I am a postdoctoral researcher in Prof. Dr. Dirk Nowotka's Reliable Systems group at the Christian-Albrechts University of Kiel, Germany. I did my PhD in the Laboratory for Foundations of Computer Science, University of Edinburgh, supervised by Dr. Julian Bradfield and Dr. Sandra Quickert. I am originally from Finland, but ended up in Edinburgh and now Kiel after going to school in France and doing the Computer Science Tripos and M.Phil in Advanced Computer Science in Cambridge, where my dissertations were supervised by Dr. Bjarki Holm and Prof. Anuj Dawar.

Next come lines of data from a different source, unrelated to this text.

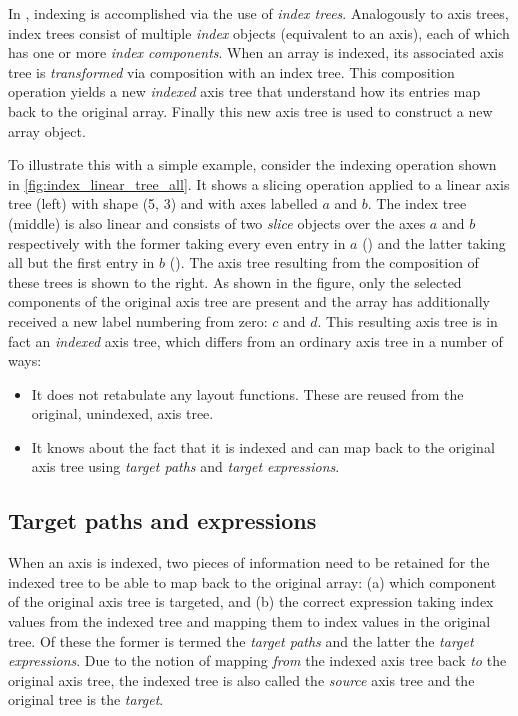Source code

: \documentclass[thesis]{subfiles}
\begin{document}
In , indexing is accomplished via the use of \textit{index trees}.
Analogously to axis trees, index trees consist of multiple \textit{index} objects (equivalent to an axis), each of which has one or more \textit{index components}.
When an array is indexed, its associated axis tree is \textit{transformed} via composition with an index tree.
This composition operation yields a new \textit{indexed} axis tree that understand how its entries map back to the original array.
Finally this new axis tree is used to construct a new array object.

To illustrate this with a simple example, consider the indexing operation shown in \cref{fig:index_linear_tree_all}.
It shows a slicing operation applied to a linear axis tree (left) with shape (5, 3) and with axes labelled $a$ and $b$.
The index tree (middle) is also linear and consists of two \textit{slice} objects over the axes $a$ and $b$ respectively with the former taking every even entry in $a$ () and the latter taking all but the first entry in $b$ ().
The axis tree resulting from the composition of these trees is shown to the right.
As shown in the figure, only the selected components of the original axis tree are present and the array has additionally received a new label numbering from zero: $c$ and $d$.
This resulting axis tree is in fact an \textit{indexed} axis tree, which differs from an ordinary axis tree in a number of ways:
\begin{itemize}
  \item
    It does not retabulate any layout functions. These are reused from the original, unindexed, axis tree.
  \item
    It knows about the fact that it is indexed and can map back to the original axis tree using \textit{target paths} and \textit{target expressions}.
\end{itemize}

\subsection{Target paths and expressions}

When an axis is indexed, two pieces of information need to be retained for the indexed tree to be able to map back to the original array:
(a) which component of the original axis tree is targeted, and
(b) the correct expression taking index values from the indexed tree and mapping them to index values in the original tree.
Of these the former is termed the \textit{target paths} and the latter the \textit{target expressions}.
Due to the notion of mapping \textit{from} the indexed axis tree back \textit{to} the original axis tree, the indexed tree is also called the \textit{source} axis tree and the original tree is the \textit{target}.
\end{document}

My primary research interests are mathematical logics, infinite games, and automata theory, in particular in the contexts of verification and descriptive complexity. My PhD topic was complexity in the modal $$\mu$$ calculus, which is currently my favourite logic.

#### Current Research

##### Parity Games

Parity games are infinite two-player path-forming games, played on finite graphs. Fun as that sounds, they are more than just a way to idle away long winter evenings: they turn out to be a way of modeling all sorts of verification problems.

Here's my take on how a logician might solve parity-games in quasi-polynomial time: pdf slides (to appear LiCS'18).

If you are in the business of implementing parity game algorithms, I would be interested in figuring out how this works out in practice.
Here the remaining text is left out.